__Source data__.
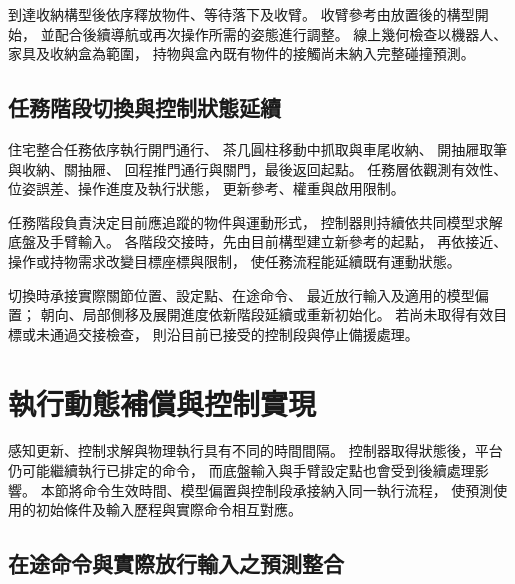 到達收納構型後依序釋放物件、等待落下及收臂。
收臂參考由放置後的構型開始，
並配合後續導航或再次操作所需的姿態進行調整。
線上幾何檢查以機器人、家具及收納盒為範圍，
持物與盒內既有物件的接觸尚未納入完整碰撞預測。

\subsection{任務階段切換與控制狀態延續}
\label{subsec:task_transition_continuity}

住宅整合任務依序執行開門通行、
茶几圓柱移動中抓取與車尾收納、
開抽屜取筆與收納、關抽屜、
回程推門通行與關門，最後返回起點。
任務層依觀測有效性、位姿誤差、操作進度及執行狀態，
更新參考、權重與啟用限制。

任務階段負責決定目前應追蹤的物件與運動形式，
控制器則持續依共同模型求解底盤及手臂輸入。
各階段交接時，先由目前構型建立新參考的起點，
再依接近、操作或持物需求改變目標座標與限制，
使任務流程能延續既有運動狀態。

切換時承接實際關節位置、設定點、在途命令、
最近放行輸入及適用的模型偏置；
朝向、局部側移及展開進度依新階段延續或重新初始化。
若尚未取得有效目標或未通過交接檢查，
則沿目前已接受的控制段與停止備援處理。

\section{執行動態補償與控制實現}
\label{sec:execution_compensation}

感知更新、控制求解與物理執行具有不同的時間間隔。
控制器取得狀態後，平台仍可能繼續執行已排定的命令，
而底盤輸入與手臂設定點也會受到後續處理影響。
本節將命令生效時間、模型偏置與控制段承接納入同一執行流程，
使預測使用的初始條件及輸入歷程與實際命令相互對應。

\subsection{在途命令與實際放行輸入之預測整合}
\label{subsec:queued_applied_command_prediction}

__YOUR ASSIGNMENT__.
Each record above should be duplicated word for word, with no pictures included.

__OUTPUT__.
 到達收納構型後依序釋放物件、等待落下及收臂。
收臂參考由放置後的構型開始，
並配合後續導航或再次操作所需的姿態進行調整。
線上幾何檢查以機器人、家具及收納盒為範圍，
持物與盒內既有物件的接觸尚未納入完整碰撞預測。

\subsection{任務階段切換與控制狀態延續}
\label{subsec:task_transition_continuity}

住宅整合任務依序執行開門通行、
茶几圓柱移動中抓取與車尾收納、
開抽屜取筆與收納、關抽屜、
回程推門通行與關門，最後返回起點。
任務層依觀測有效性、位姿誤差、操作進度及執行狀態，
更新參考、權重與啟用限制。

任務階段負責決定目前應追蹤的物件與運動形式，
控制器則持續依共同模型求解底盤及手臂輸入。
各階段交接時，先由目前構型建立新參考的起點，
再依接近、操作或持物需求改變目標座標與限制，
使任務流程能延續既有運動狀態。

切換時承接實際關節位置、設定點、在途命令、
最近放行輸入及適用的模型偏置；
朝向、局部側移及展開進度依新階段延續或重新初始化。
若尚未取得有效目標或未通過交接檢查，
則沿目前已接受的控制段與停止備援處理。

\section{執行動態補償與控制實現}
\label{sec:execution_compensation}

感知更新、控制求解與物理執行具有不同的時間間隔。
控制器取得狀態後，平台仍可能繼續執行已排定的命令，
而底盤輸入與手臂設定點也會受到後續處理影響。
本節將命令生效時間、模型偏置與控制段承接納入同一執行流程，
使預測使用的初始條件及輸入歷程與實際命令相互對應。

\subsection{在途命令與實際放行輸入之預測整合}
\label{subsec:queued_applied_command_prediction}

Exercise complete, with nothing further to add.